Dec 20, 2006 14:34
Feels like Christmas in July out there! lol Its 60 fuckin degrees, wtf? lol Well I guess I can't complain...global warming can poke its head out this season coz I like the warm! lol ::hangs head:: I'm a very bad environmentalist lol
Anyhoo. Just have to get dad his xmas gift and my boss's friend (whom I love to death!) Glenna a gift and I'm done. I'm still waiting on a few gifts to be shipped to me...so hopefully they'll be here by thursday so I can get to wrapping them all!!
I met Eugene's extended family Saturday. It was fun. His Uncle Paul is my favorite! He's diabetic too...but had me in stitches over how much better I'm doing than he is lol He's a funny man.
We also picked out and cut down Eugene's mommy's xmas tree before the family function. That was pretty cool too :-)
::Sigh:: I love my future in-laws lol This is a *great* sign lol
Eugene's cousin is getting married in March and she personally invited me to it...so now I need a dress...the only wedding I've ever been to I was IN... can't re-use a bridesmaid dress LOL So I need a dress and thankfully I have a bestest friend in the fashion industry to help me find one!

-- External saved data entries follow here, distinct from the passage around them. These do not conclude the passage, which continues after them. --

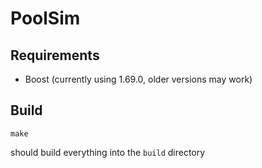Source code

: # PoolSim

## Requirements

* Boost (currently using 1.69.0, older versions may work)

## Build

```
make
```

should build everything into the `build` directory

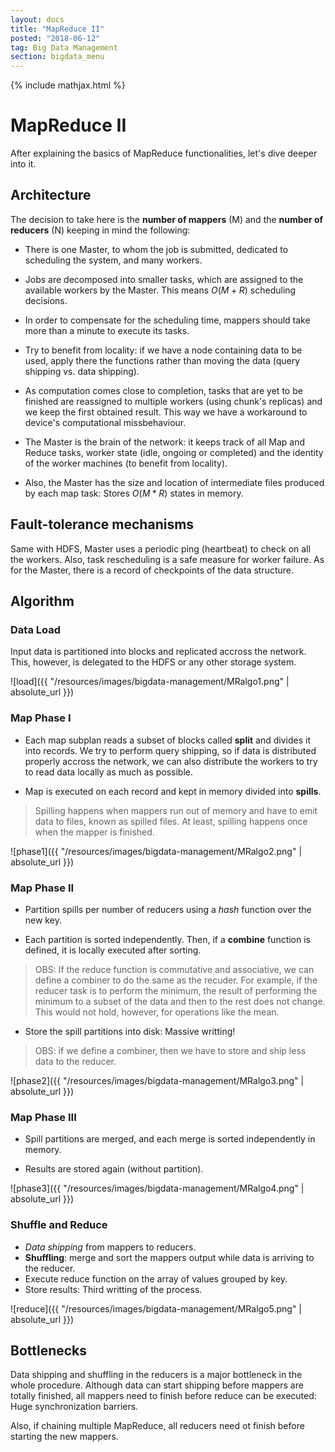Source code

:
 ```yaml
---
layout: docs
title: "MapReduce II"
posted: "2018-06-12"
tag: Big Data Management
section: bigdata_menu
---
```


{% include mathjax.html %}

# MapReduce II

After explaining the basics of MapReduce functionalities, let's dive deeper into it.

## Architecture

The decision to take here is the **number of mappers** (M) and the **number of reducers** (N) keeping in mind the following:

* There is one Master, to whom the job is submitted, dedicated to scheduling the system, and many workers.

* Jobs are decomposed into smaller tasks, which are assigned to the available workers by the Master. This means $O(M+R)$ scheduling decisions.

* In order to compensate for the scheduling time, mappers should take more than a minute to execute its tasks.

* Try to benefit from locality: if we have a node containing data to be used, apply there the functions rather than moving the data (query shipping vs. data shipping).

* As computation comes close to completion, tasks that are yet to be finished are reassigned to multiple workers (using chunk's replicas) and we keep the first obtained result. This way we have a workaround to device's computational missbehaviour.

* The Master is the brain of the network: it keeps track of all Map and Reduce tasks, worker state (idle, ongoing or completed) and the identity of the worker machines (to benefit from locality).

* Also, the Master has the size and location of intermediate files produced by each map task: Stores $O(M * R)$ states in memory.

## Fault-tolerance mechanisms

Same with HDFS, Master uses a periodic ping (heartbeat) to check on all the workers. Also, task rescheduling is a safe measure for worker failure. As for the Master, there is a record of checkpoints of the data structure.

## Algorithm

### Data Load

Input data is partitioned into blocks and replicated accross the network. This, however, is delegated to the HDFS or any other storage system.

![load]({{ "/resources/images/bigdata-management/MRalgo1.png" | absolute_url }})

### Map Phase I

* Each map subplan reads a subset of blocks called **split** and divides it into records. We try to perform query shipping, so if data is distributed properly accross the network, we can also distribute the workers to try to read data locally as much as possible.

* Map is executed on each record and kept in memory divided into **spills**. 

> Spilling happens when mappers run out of memory and have to emit data to files, known as spilled files. At least, spilling happens once when the mapper is finished.

![phase1]({{ "/resources/images/bigdata-management/MRalgo2.png" | absolute_url }})

### Map Phase II

* Partition spills per number of reducers using a *hash* function over the new key.

* Each partition is sorted independently. Then, if a **combine** function is defined, it is locally executed after sorting.

> OBS: If the reduce function is commutative and associative, we can define a combiner to do the same as the recuder. For example, if the reducer task is to perform the minimum, the result of performing the minimum to a subset of the data and then to the rest does not change. This would not hold, however, for operations like the mean.

* Store the spill partitions into disk: Massive writting!

> OBS: if we define a combiner, then we have to store and ship less data to the reducer.

![phase2]({{ "/resources/images/bigdata-management/MRalgo3.png" | absolute_url }})

### Map Phase III

* Spill partitions are merged, and each merge is sorted independently in memory.

* Results are stored again (without partition).

![phase3]({{ "/resources/images/bigdata-management/MRalgo4.png" | absolute_url }})

### Shuffle and Reduce

* *Data shipping* from mappers to reducers.
* **Shuffling**: merge and sort the mappers output while data is arriving to the reducer.
* Execute reduce function on the array of values grouped by key.
* Store results: Third writting of the process.

![reduce]({{ "/resources/images/bigdata-management/MRalgo5.png" | absolute_url }})

## Bottlenecks

Data shipping and shuffling in the reducers is a major bottleneck in the whole procedure. Although data can start shipping before mappers are totally finished, all mappers need to finish before reduce can be executed: Huge synchronization barriers.

Also, if chaining multiple MapReduce, all reducers need ot finish before starting the new mappers.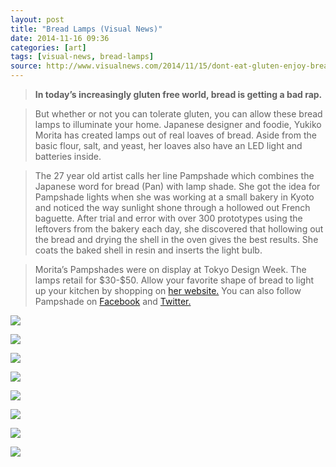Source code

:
 ```yaml
---
layout: post
title: "Bread Lamps (Visual News)"
date: 2014-11-16 09:36
categories: [art]
tags: [visual-news, bread-lamps]
source: http://www.visualnews.com/2014/11/15/dont-eat-gluten-enjoy-bread-lamps/
---
```

> **In today’s increasingly gluten free world, bread is getting a bad
rap.**

> But whether or not you can tolerate gluten, you can allow these
bread lamps to illuminate your home. Japanese designer and foodie,
Yukiko Morita has created lamps out of real loaves of bread. Aside from
the basic flour, salt, and yeast, her loaves also have an LED light and
batteries inside.

> The 27 year old artist calls her line Pampshade which combines the
Japanese word for bread (Pan) with lamp shade. She got the idea for
Pampshade lights when she was working at a small bakery in Kyoto and
noticed the way sunlight shone through a hollowed out French baguette.
After trial and error with over 300 prototypes using the leftovers from
the bakery each day, she discovered that hollowing out the bread and
drying the shell in the oven gives the best results. She coats the baked
shell in resin and inserts the light bulb.

> Morita’s Pampshades were on display at Tokyo Design Week. The lamps
retail for \$30-\$50. Allow your favorite shape of bread to light up
your kitchen by shopping on [her website.](http://pampshade.com/) You
can also follow Pampshade on
[Facebook](https://www.facebook.com/pampshade) and
[Twitter.](https://twitter.com/pampshade)

![](http://tt.imageshare.s3.amazonaws.com/art/2014-11-16-bread-lamps-visual-news/breadlamps/19.jpg)

![](http://tt.imageshare.s3.amazonaws.com/art/2014-11-16-bread-lamps-visual-news/breadlamps/27.jpg)

![](http://tt.imageshare.s3.amazonaws.com/art/2014-11-16-bread-lamps-visual-news/breadlamps/37.jpg)

![](http://tt.imageshare.s3.amazonaws.com/art/2014-11-16-bread-lamps-visual-news/breadlamps/46.jpg)

![](http://tt.imageshare.s3.amazonaws.com/art/2014-11-16-bread-lamps-visual-news/breadlamps/56.jpg)

![](http://tt.imageshare.s3.amazonaws.com/art/2014-11-16-bread-lamps-visual-news/breadlamps/66.jpg)

![](http://tt.imageshare.s3.amazonaws.com/art/2014-11-16-bread-lamps-visual-news/breadlamps/75.jpg)

![](http://tt.imageshare.s3.amazonaws.com/art/2014-11-16-bread-lamps-visual-news/breadlamps/85.jpg)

Yay! Juliette's gonna help me look purdies.
Well...if the holidays don't drive me mad then the ticking of the 10 billion clocks my boss decided to wind up in my office will....I HATE TICKING. Call me Hook all you want, its fucking MADDENING!!! tick tick tick tick! I already have issues with repetitive noises!!!! I'm gonna take the batteries out of them and see if she notices LOL
I guess I'm getting into xmas as much as a jaded pagan can lol
I'm having fun buy everyone's gifts instead of it being a chore. The music isn't *that* irritating...in fact, I don't mind it so much at all.
Last week would have been pot luck dinner, and it sucks...but I feel more connected to AJ now than I did before the service last month. The lack of stress allows me to hear him better.
I know that its already almost xmas, and that means January is right around the corner... = Florida!!!
And after that its Feb...and the 7th of that month is me and Eugene's anniversary, and we'll probably be apartment hunting like mad about then.
I just feel a lot of positive things are coming, and that 2007 will be a successful year. I think it will be full of positive experiences. And I feel so much lighter already, like weights have been lifted off my shoulders.
It will be a new year with Eugene, and looking back at our relationship, its amazing. We've grown so much and despite all the external hardships we've faced in the last 10 months, our relationship has only gotten stronger. Its such a wonderful, exciting feeling to say that, mean it, and know I'm not lying to myself like I have in past relationships. Goddess I wouldn't change a thing about us!
And as much as I hate snow, I welcome that too! I'll be bitching and complaining as I dig my car out of somewhere but...I just...welcome life right now. I feel so open! Like the windows have been locked and the shutters closed for so long, and now they've just bursted open and all the dust has flown out and all the birds hanging outside it flutter away into the trees, startled but wanting to see whats inside. Like the scene from Cinderella where she opens the window and the sunlight comes in and the birds and mice are helping her make her dress lol It sounds absurd, but its because you can't completely describe that kind of feeling.